## WHAT TO DO:
Every line of the material below in which "additive" shows up is to be located and copied.

## INPUT FOR THIS TASK:
........

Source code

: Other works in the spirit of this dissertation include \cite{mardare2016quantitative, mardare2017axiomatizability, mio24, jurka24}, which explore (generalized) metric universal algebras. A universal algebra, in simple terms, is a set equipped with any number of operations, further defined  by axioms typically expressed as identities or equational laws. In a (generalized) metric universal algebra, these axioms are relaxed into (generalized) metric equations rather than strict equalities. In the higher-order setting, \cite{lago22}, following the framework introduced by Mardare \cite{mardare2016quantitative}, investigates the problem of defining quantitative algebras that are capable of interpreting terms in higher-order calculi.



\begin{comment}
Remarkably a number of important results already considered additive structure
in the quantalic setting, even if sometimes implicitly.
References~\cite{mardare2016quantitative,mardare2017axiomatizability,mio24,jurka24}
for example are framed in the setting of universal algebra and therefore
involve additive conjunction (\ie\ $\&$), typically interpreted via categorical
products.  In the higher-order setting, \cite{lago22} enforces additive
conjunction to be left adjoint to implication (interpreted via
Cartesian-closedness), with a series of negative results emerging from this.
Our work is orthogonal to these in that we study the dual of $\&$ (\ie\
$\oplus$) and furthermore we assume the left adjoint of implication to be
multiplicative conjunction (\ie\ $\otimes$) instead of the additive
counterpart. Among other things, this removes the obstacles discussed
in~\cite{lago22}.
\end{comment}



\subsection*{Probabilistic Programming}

........

## TASK SOLUTION:
Remarkably a number of important results already considered additive structure
involve additive conjunction (\ie\ $\&$), typically interpreted via categorical
products.  In the higher-order setting, \cite{lago22} enforces additive
multiplicative conjunction (\ie\ $\otimes$) instead of the additive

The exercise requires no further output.